RSVpreFワクチン、高齢者の急性呼吸器疾患予防に高い有効性を示す

RSVpreFワクチン、高齢者のRSV関連急性呼吸器疾患(ARI)に対し高い有効性

概要

呼吸器合胞体ウイルス(RSV)プレフュージョンFタンパク質(RSVpreF)ワクチンは、救急治療や入院を要するRSV関連急性呼吸器疾患(ARI)に対し、高齢者(重度の酸素吸入を必要とする者や75歳以上を含む)において高い有効性を示しました。

研究方法

本研究は、高齢者を対象としたRSVpreFワクチンのARIに対する有効性を評価する後ろ向き症例対照研究です。

対象患者: カイザー・パーマネンテ南カリフォルニア(KPSC)を受診した60歳以上のARI患者で、救急外来受診または入院を要した者(54.7%が女性)。

症例群(n=695): RSV陽性患者。

対照群:

「厳密な」対照群(n=1034): RSV、インフルエンザ、その他ワクチンで予防可能な病原体には陰性で、非ワクチン予防可能病原体には陽性。

「広範な」対照群(n=8270): RSV陰性の全患者。

評価項目: 救急外来受診および入院に対するワクチン有効性(VE)を、全体および年齢(75歳以上、80歳以上)、疾患重症度、リスク状態(基礎疾患によるハイリスク)のサブグループで推定しました。

主な結果

全体として、RSVpreFワクチン接種率は、症例群で0.3%、厳密な対照群で3.6%、広範な対照群で3.4%でした。

RSV関連ARIによる救急外来受診または入院に対する調整済みVEは、「厳密な」対照群との比較で92%(95% CI, 64%-98%)「広範な」対照群との比較で90%(95% CI, 62%–98%)でした。

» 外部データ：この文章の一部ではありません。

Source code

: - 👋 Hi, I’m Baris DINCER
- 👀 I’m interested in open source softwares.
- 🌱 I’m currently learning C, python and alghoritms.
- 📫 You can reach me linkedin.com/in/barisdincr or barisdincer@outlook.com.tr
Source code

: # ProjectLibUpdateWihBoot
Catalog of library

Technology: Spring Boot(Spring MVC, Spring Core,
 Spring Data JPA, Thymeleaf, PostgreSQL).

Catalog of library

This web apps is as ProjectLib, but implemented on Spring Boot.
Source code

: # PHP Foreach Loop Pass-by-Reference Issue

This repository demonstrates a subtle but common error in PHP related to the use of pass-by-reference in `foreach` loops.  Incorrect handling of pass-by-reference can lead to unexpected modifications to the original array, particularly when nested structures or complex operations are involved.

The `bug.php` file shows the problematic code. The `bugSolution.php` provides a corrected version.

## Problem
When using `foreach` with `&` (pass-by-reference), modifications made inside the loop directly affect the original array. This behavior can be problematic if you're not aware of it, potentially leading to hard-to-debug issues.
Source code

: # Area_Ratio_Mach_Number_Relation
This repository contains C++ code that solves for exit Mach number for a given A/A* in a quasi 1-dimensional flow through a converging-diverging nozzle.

高齢患者(75歳以上または80歳以上)ではVE 95%、高リスク慢性疾患を持つ者ではVE 92%でした。

臨床的示唆

著者らは、RSV感染による疾患と死亡から保護するための新たな予防策が導入されたことを踏まえ、特に急性期医療現場でのRSV検査の拡大が、ハイリスク集団の特定と治療アルゴリズムの改善に必要であると述べています。

研究の限界

他のリアルワールド研究と比較して、ワクチン接種後の追跡期間が短かったため、VE推定値が高めに出た可能性があります。

本研究ではRSVpreFのみを評価し、RSVpreF3は評価していません。

認可後、日常的な推奨前の最初のシーズンにおけるRSVpreFの接種率が低かったため、特に免疫不全者や虚弱高齢者における追加のサブグループ解析が制限されました。

資金提供および利益相反

本研究はファイザー社からの資金提供を受けました。一部の著者はファイザー社の従業員または株式保有者であり、また一部の著者はカイザー・パーマネンテ南カリフォルニアの従業員です。少数の著者は様々な製薬会社から研究支援や謝礼を受けています。